Repudiamos a imposição, promovida pelo governo interino, da titularização dos lotes de assentamentos destinados à Reforma Agrária, trazendo a lógica de mercantilização da terra para dentro dos assentamentos.
Repudiamos a PEC 215 e todos os seus efeitos nefastos para a demarcação de Terras Indígenas e titulação de Territórios Quilombolas.
Territórios coletivos como Faxinais, Terras Indígenas, e Assentamentos devem ser estimuladas a se autodeclararem áreas livres de transgênicos e agrotóxicos, e de proteção da agrobiodiversidade.
Reivindicamos que os poderes municipais, estaduais e federal estimulem através da educação, em todos os níveis, a construção de projetos de vida no campo para a juventude.
- 4. Implementação das Redes de Abastecimento Alimentar e Circuitos Curtos de Comercialização: nas merendas escolares e programas de compras institucionais de alimentos, defendemos a alimentação 100% livre de agrotóxicos e transgênicos, diversificada com alimentos de estação e da região, priorizando as cadeias produtivas da Agricultura Familiar e Camponesa.

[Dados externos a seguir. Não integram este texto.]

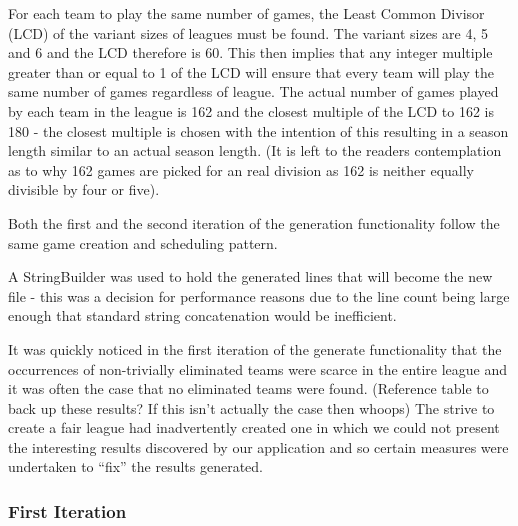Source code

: For each team to play the same number of games, the Least Common
Divisor (LCD) of the variant sizes of leagues must be found. The
variant sizes are 4, 5 and 6 and the LCD therefore is 60. This then
implies that any integer multiple greater than or equal to 1 of the
LCD will ensure that every team will play the same number of games
regardless of league. The actual number of games played by each team
in the league is 162 and the closest multiple of the LCD to 162 is 180
- the closest multiple is chosen with the intention of this resulting
in a season length similar to an actual season length. (It is left to
the readers contemplation as to why 162 games are picked for an real
division as 162 is neither equally divisible by four or five).

Both the first and the second iteration of the generation
functionality follow the same game creation and scheduling pattern. 


A StringBuilder was used to hold the generated lines that will become
the new file - this was a decision for performance reasons due to the
line count being large enough that standard string concatenation would
be inefficient.

It was quickly noticed in the first iteration of the generate
functionality that the occurrences of non-trivially eliminated teams
were scarce in the entire league and it was often the case that no
eliminated teams were found. (Reference table to back up these
results? If this isn't actually the case then whoops) The strive to
create a fair league had inadvertently created one in which we could
not present the interesting results discovered by our application and
so certain measures were undertaken to ``fix'' the results generated.


\subsubsection{First Iteration}


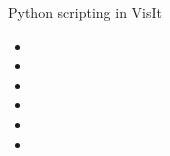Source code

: \begin{frame}{Python scripting in VisIt}{}
  \begin{itemize}
  \item 
  \item 
  \item 
  \item 
  \item 
  \item 
  \end{itemize}
\end{frame}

Defendemos a promoção de encontros entre o campo e a cidade, nas escolas e municípios, valorizando assim a agricultura local e os circuitos curtos de comercialização.

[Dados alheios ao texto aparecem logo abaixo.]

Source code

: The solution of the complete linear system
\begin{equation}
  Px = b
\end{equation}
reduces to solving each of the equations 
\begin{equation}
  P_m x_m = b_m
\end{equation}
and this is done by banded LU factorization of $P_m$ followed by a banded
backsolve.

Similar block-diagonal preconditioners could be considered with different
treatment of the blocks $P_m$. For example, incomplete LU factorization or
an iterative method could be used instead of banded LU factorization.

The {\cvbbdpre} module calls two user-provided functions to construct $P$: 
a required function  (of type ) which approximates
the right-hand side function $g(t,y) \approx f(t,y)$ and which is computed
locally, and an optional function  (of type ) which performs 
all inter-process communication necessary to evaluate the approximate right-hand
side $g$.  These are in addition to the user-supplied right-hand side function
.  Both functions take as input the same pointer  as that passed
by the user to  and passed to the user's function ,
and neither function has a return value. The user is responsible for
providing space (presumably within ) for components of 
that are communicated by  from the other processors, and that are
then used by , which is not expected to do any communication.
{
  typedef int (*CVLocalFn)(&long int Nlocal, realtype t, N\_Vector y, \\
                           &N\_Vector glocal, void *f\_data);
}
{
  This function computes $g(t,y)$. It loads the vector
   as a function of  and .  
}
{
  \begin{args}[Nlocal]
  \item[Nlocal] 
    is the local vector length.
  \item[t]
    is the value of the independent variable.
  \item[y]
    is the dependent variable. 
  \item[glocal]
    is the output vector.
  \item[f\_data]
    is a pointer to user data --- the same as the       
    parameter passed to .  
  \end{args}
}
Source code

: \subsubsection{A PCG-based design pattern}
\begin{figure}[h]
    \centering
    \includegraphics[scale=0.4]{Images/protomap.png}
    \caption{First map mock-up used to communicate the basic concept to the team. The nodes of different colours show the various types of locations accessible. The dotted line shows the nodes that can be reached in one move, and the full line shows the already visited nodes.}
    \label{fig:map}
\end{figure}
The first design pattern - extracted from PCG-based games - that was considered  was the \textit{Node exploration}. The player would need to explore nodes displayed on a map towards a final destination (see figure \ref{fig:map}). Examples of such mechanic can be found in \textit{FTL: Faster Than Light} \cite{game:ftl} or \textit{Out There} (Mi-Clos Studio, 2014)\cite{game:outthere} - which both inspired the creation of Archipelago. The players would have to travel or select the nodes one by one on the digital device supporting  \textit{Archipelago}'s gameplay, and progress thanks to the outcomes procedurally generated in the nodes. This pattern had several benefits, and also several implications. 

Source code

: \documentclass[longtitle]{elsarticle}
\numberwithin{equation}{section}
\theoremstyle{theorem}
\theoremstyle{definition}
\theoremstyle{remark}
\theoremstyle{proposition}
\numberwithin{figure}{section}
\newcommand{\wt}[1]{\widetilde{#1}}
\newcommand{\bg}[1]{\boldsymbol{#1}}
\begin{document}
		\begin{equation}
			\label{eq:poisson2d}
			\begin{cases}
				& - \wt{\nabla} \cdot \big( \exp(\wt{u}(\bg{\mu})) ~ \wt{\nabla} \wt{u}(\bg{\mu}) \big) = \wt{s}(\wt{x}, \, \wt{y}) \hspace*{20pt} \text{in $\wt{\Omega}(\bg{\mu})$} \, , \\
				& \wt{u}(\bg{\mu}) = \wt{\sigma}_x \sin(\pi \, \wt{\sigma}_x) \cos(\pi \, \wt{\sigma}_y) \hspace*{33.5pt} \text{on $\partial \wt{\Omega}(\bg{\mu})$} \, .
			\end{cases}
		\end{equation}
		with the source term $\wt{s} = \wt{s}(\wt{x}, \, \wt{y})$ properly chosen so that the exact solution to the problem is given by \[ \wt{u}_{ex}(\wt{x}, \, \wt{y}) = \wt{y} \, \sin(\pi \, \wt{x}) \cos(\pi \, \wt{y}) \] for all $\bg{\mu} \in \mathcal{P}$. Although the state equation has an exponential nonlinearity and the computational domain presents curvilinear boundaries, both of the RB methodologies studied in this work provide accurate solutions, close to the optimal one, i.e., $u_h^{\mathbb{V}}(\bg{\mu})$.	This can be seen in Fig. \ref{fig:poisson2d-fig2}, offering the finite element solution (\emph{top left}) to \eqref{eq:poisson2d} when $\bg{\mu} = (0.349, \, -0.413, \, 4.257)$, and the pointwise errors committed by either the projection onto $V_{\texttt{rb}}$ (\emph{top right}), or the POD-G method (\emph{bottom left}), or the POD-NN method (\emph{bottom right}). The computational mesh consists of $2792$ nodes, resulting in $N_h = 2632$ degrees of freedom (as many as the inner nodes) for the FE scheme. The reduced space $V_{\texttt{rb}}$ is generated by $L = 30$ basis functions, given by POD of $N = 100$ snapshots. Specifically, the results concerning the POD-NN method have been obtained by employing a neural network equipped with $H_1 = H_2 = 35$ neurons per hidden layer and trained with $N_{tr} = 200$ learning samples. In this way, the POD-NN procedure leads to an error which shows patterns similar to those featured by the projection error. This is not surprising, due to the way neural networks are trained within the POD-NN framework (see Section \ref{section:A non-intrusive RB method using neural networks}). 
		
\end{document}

- 5. Valorização dos Ecossistemas Locais: a presença da diversidade dos ecossistemas locais, tais como da Bracatinga, Pinheiro do Paraná, Frutas e Abelhas Nativas, assim como dos ervais nativos na região são oportunidades para fortalecer as cadeias produtivas ecológicas, proporcionando circuitos de solidariedade, como o da Erva-Mate, contemplando o manejo sustentável e solidário através das organizações da Agricultura Familiar e Camponesa, fortalecendo o protagonismo e pertencimento dessas nos territórios.
- 6. Defesa do protagonismo das Mulheres: Requeremos políticas e programas públicos que reconheçam a identidade sociocultural e econômica própria da mulher agricultora e lhes garantam os instrumentos legais e normativos para seu desempenho autônomo como profissional da agricultura familiar. Ao mesmo tempo, conclamamos as organizações da agricultura familiar de nossa região a assegurar o protagonismo das mulheres agricultoras em suas direções.

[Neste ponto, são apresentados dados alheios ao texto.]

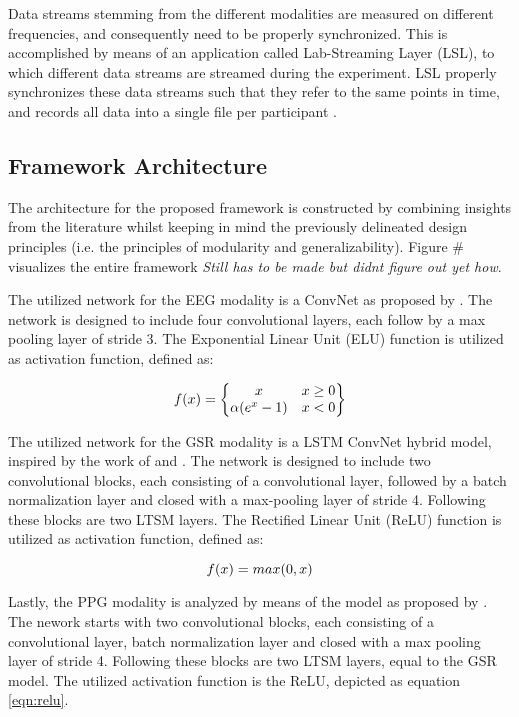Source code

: \documentclass{article}
\begin{document}
Data streams stemming from the different modalities are measured on different frequencies, and consequently need to be properly synchronized. This is accomplished by means of an application called Lab-Streaming Layer (LSL), to which different data streams are streamed during the experiment. LSL properly synchronizes these data streams such that they refer to the same points in time, and records all data into a single file per participant \cite{kothe2018lab}.

\subsection{Framework Architecture}
The architecture for the proposed framework is constructed by combining insights from the literature whilst keeping in mind the previously delineated design principles (i.e. the principles of modularity and generalizability). Figure \# visualizes the entire framework \textit{Still has to be made but didnt figure out yet how}.

The utilized network for the EEG modality is a ConvNet as proposed by . The network is designed to include four convolutional layers, each follow by a max pooling layer of stride 3. The Exponential Linear Unit (ELU) function is utilized as activation function, defined as: 

\begin{equation}
f(x)= 
\begin{Bmatrix}
x & x \geq0 \\ 
\alpha (e^x -1) & x<0
\end{Bmatrix}
\bigskip
\end{equation}


The utilized network for the GSR modality is a LSTM ConvNet hybrid model, inspired by the work of  and  . The network is designed to include two convolutional blocks, each consisting of a convolutional layer, followed by a batch normalization layer and closed with a max-pooling layer of stride 4. Following these blocks are two LTSM layers. The Rectified Linear Unit (ReLU) function is utilized as activation function, defined as: 

\begin{equation} 
\label{eqn:relu}
f(x)=max(0,x)
\bigskip
\end{equation}

Lastly, the PPG modality is analyzed by means of the model as proposed by . The nework starts with two convolutional blocks, each consisting of a convolutional layer, batch normalization layer and closed with a max pooling layer of stride 4. Following these blocks are two LTSM layers, equal to the GSR model. The utilized activation function is the ReLU, depicted as equation \ref{eqn:relu}.
\end{document}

Ao realizar a 14ª Feira Regional das Sementes Crioulas e da Agrobiodiversidade reafirmamos nosso compromisso e nossa disposição para continuar na luta pela defesa e fortalecimento da agricultura familiar, com base nos princípios da agroecologia. Temos exercitado esse caminho em nossas casas, comunidades e redes, temos reconhecido nele a alternativa para um futuro de equilíbrio socioambiental e de prosperidade para nossas famílias, adultos e jovens. Temos certeza de que esse é também o caminho para assegurar a satisfação das demandas e necessidades da população por um alimento saudável em suas mesas.